Even if you don't compete in the sport of powerlifting, you can learn a thing or two about how to improve your bench press from competitors' training routines. Powerlifting is a strength sport that consists of three lifts: the bench press, squat and deadlift. You get three tries to lift the most combined weight possible to beat out your competitors.
Because the amount of weight you bench is intrinsic to powerlifting success, your obvious goal during powerlifting training routines is to develop the muscle, power and form to enable you to lift the most weight you can.
The best powerlifting routines combine multiple sets of a small number of reps, completely different than the three to four sets of eight to 12 reps routines of bodybuilders. They also include a lighter day to work on technique and force production.
Westside Bench Routine
The Westside Barbell powerlifting routines come from the Ohio-based gyms and coaching of Louie Simmons, an acclaimed strength coach and powerlifter. His gyms are the only ones in the world that have produced multiple athletes who can press more than 2,700 pounds.
The approach to lifting involves four workouts per week, with two being for the lower body and two for the upper body. A typical heavy bench day starts with eight to 12 sets of one to three reps of a a max effort bench press. You then do two to four sets of six to 10 reps of the following:
- close grip incline bench press
- lying triceps extension
- lat pulldown
- upright rows
The second upper-body strength day of the week is more dynamic and functional. It begins again with focus on the bench press resisted with a band, using a lighter weight than your earlier workout of the week. Do nine sets of about three reps. Follow with two to four sets of six to 10 reps of the following:
- dumbbell bench press
- shoulder press
- hammer curls
These are sample routines; the Westside program has you change exercises every three weeks.
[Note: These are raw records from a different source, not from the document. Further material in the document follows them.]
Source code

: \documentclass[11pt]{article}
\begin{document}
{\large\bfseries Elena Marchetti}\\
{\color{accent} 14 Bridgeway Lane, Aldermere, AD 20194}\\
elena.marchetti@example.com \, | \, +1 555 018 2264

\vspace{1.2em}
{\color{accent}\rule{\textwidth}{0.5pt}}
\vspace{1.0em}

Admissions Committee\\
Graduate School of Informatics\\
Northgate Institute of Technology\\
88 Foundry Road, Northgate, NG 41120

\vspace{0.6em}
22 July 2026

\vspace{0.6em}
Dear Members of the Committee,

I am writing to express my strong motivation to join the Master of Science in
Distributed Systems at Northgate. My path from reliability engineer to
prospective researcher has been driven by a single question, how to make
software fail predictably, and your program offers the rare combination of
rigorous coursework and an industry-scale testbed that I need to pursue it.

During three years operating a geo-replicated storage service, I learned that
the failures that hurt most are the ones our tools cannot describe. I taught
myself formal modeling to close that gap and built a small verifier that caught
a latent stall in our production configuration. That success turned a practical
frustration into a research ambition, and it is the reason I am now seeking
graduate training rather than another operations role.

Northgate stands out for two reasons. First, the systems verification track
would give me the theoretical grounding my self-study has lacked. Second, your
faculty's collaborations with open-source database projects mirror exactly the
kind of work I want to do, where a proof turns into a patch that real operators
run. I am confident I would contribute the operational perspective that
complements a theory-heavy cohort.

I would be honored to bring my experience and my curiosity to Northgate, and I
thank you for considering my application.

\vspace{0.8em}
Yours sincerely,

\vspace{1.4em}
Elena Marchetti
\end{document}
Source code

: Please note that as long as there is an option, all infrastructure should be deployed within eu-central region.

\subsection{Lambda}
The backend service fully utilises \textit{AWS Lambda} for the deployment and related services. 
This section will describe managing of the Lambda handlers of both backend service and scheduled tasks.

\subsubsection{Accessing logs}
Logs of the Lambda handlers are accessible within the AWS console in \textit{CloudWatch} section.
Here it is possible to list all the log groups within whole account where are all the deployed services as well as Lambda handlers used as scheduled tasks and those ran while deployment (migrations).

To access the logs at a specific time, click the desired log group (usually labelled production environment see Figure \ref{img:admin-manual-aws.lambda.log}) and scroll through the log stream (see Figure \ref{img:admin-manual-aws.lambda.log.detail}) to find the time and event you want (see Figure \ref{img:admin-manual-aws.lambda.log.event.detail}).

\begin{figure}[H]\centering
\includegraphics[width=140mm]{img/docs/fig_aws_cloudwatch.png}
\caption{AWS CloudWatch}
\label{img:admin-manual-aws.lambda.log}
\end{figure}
Brad Gillingham is a world-ranked powerlifter. He developed a bench press powerlifting routine that involves doing one light day and one heavy day each week.
Over 12 weeks, the heavy workout weekly is when you'll bench:
- week 1: three sets of five reps of 90 percent of your max
- weeks 2 through 4: five sets of three reps of 92 to 95 percent of your max
- week 5: three sets of five reps of 92 percent of your max
- weeks 6 through 8: five sets of three reps of 95 to 100 percent of your max
- week 9: three sets of five reps of 95 percent of your max
- weeks 10 through 12: five sets of 3 reps of 97 to 102 percent of your max
On the light bench press day, you'll start week one with two sets of eight reps and week two will involve the eight sets of three reps. Use weights that vary between 60 percent and 77 percent of your max. Continue to alternate the two workouts once per week for the 12 weeks as the second bench press day.
Doug Young's Approach
Doug Young won the world title in powerlifting multiple times and coached Arnold Schwarzenegger in increasing his muscle size. This is not a routine for the beginning lifter.
He warmed up and then did one rep of the bench press at each of the following weights:
- 435 pounds
- 465 pounds
- 485 pounds
- 500 pounds
- 551 pounds
Next, he completed two one-rep sets at 540 pounds. Rest was 3 to 5 minutes between each one-rep set. He finished the routine with nine reps at 490 pounds and 14 reps at 300 pounds.
Each upper body/bench press day also included cable flyes, front arm raises, triceps presses, concentration curls and rows with moderate to heavy weight — but nothing comparable to the max weight lifted during the bench. He'd do this complete workout three times per week and, over the course of eight months, he added considerable muscle to his bench press.
While you might not be able to lift the exact weight of this champion powerlifter, you get the idea. Start with a weight that's 80 percent of your max and slowly add 5 to 10 percent for each consecutive lift until you reach your one-rep max. Finish the bench press portion of your workout with multiple reps at a lighter weight.